The bank became a corridor
For a hundred years, retail finance rested on a single structural advantage: the bank received the salary first. Capture that inflow, and you become the financial home by default. Everything else, the savings account, the mortgage, the card, follows from that anchor. The bank never had to earn the relationship. It inherited it.
A generation that came of age with neobanks never formed a strong attachment to that anchor. They opened accounts in minutes, moved money freely across apps, and learned to treat their bank as infrastructure rather than a relationship. Globally, just 32% of Gen Zers trust banks, against 51% of those aged 55 and older, according to the Thales Digital Trust Index, a number that should register with every operator in this industry.
What followed was predictable: a proliferation of purpose-built apps, each doing one job better than any bank could. Investing here. Saving there. Trading somewhere else. For years, trading platforms lived as one node in this ecosystem, somewhere money flowed in when a market opportunity appeared, and out when it didn’t.
That dynamic is now reversing. The trading app is no longer a bank satellite. For a significant and growing cohort, it has become the centre of gravity, the place where capital lives, financial identity forms, and daily decisions happen. The bank, when it appears at all, is a corridor through which money passes on its way to something more useful.
A card is a feature. An IBAN is a position
The industry’s first response to this shift was sensible: add a debit card. A card layered onto a brokerage balance keeps users engaged outside market hours, recaptures everyday spending, and makes the platform feel more central to daily life. It was the right first move.
But the card never threatened the bank’s structural position. The salary still arrived at the bank first. The card intercepted a slice of spending on the way out. The anchor relationship, the salary, remained untouched.

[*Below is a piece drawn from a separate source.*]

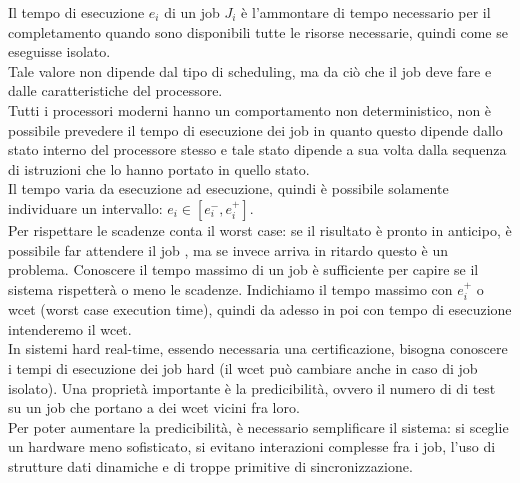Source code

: \documentclass{article}
\begin{document}
Il tempo di esecuzione $e_i$ di un job $J_i$ è l'ammontare di tempo necessario per il completamento quando sono disponibili tutte le risorse necessarie, quindi come se eseguisse isolato.\\ Tale valore non dipende dal tipo di scheduling, ma da ciò che il job deve fare e dalle caratteristiche del processore.\\ Tutti i processori moderni hanno un comportamento non deterministico, non è possibile prevedere il tempo di esecuzione dei job in quanto questo dipende dallo stato interno del processore stesso e tale stato dipende a sua volta dalla sequenza di istruzioni che lo hanno portato in quello stato.\\ Il tempo varia da esecuzione ad esecuzione, quindi è possibile solamente individuare un intervallo: $e_i \in [e_i^{-}, e_i^{+}]$.\\ Per rispettare le scadenze conta il worst case: se il risultato è pronto in anticipo, è possibile far attendere il job , ma se invece arriva in ritardo questo è un problema. Conoscere il tempo massimo di un job è sufficiente per capire se il sistema rispetterà o meno le scadenze. Indichiamo il tempo massimo con $e_i^{+}$ o wcet (worst case execution time), quindi da adesso in poi con tempo di esecuzione intenderemo il wcet.\\ In sistemi hard real-time, essendo necessaria una certificazione, bisogna conoscere i tempi di esecuzione dei job hard (il wcet può cambiare anche in caso di job isolato). Una proprietà importante è la predicibilità, ovvero il numero di di test su un job che portano a dei wcet vicini fra loro.\\ Per poter aumentare la predicibilità, è necessario semplificare il sistema: si sceglie un hardware meno sofisticato, si evitano interazioni complesse fra i job, l'uso di strutture dati dinamiche e di troppe primitive di sincronizzazione.
\end{document}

A personal IBAN issued in the user’s own name is structurally different. It can receive a salary directly. It can originate SEPA transfers. It sits inside the banking infrastructure rather than beside it. The difference is directional: instead of capturing spend after the bank receives income, the platform receives the income itself. The bank becomes optional.
Building that infrastructure is genuinely hard. A card programme ships in months. IBAN issuance, SEPA participation, and payment-account licensing take years and require a materially different regulatory posture. Most platforms that stopped at the card stopped there because it was the achievable half. The other half, the half that displaces the bank, required a different kind of commitment.
When NAGA One was built, the design question was never which card to add. It was why our users should maintain a separate bank account at all. Those are not the same question, and the gap between them is roughly the gap between a feature and a category. From a user perspective, that means receiving funds, allocating capital, earning on idle balances, and spending without ever leaving the ecosystem.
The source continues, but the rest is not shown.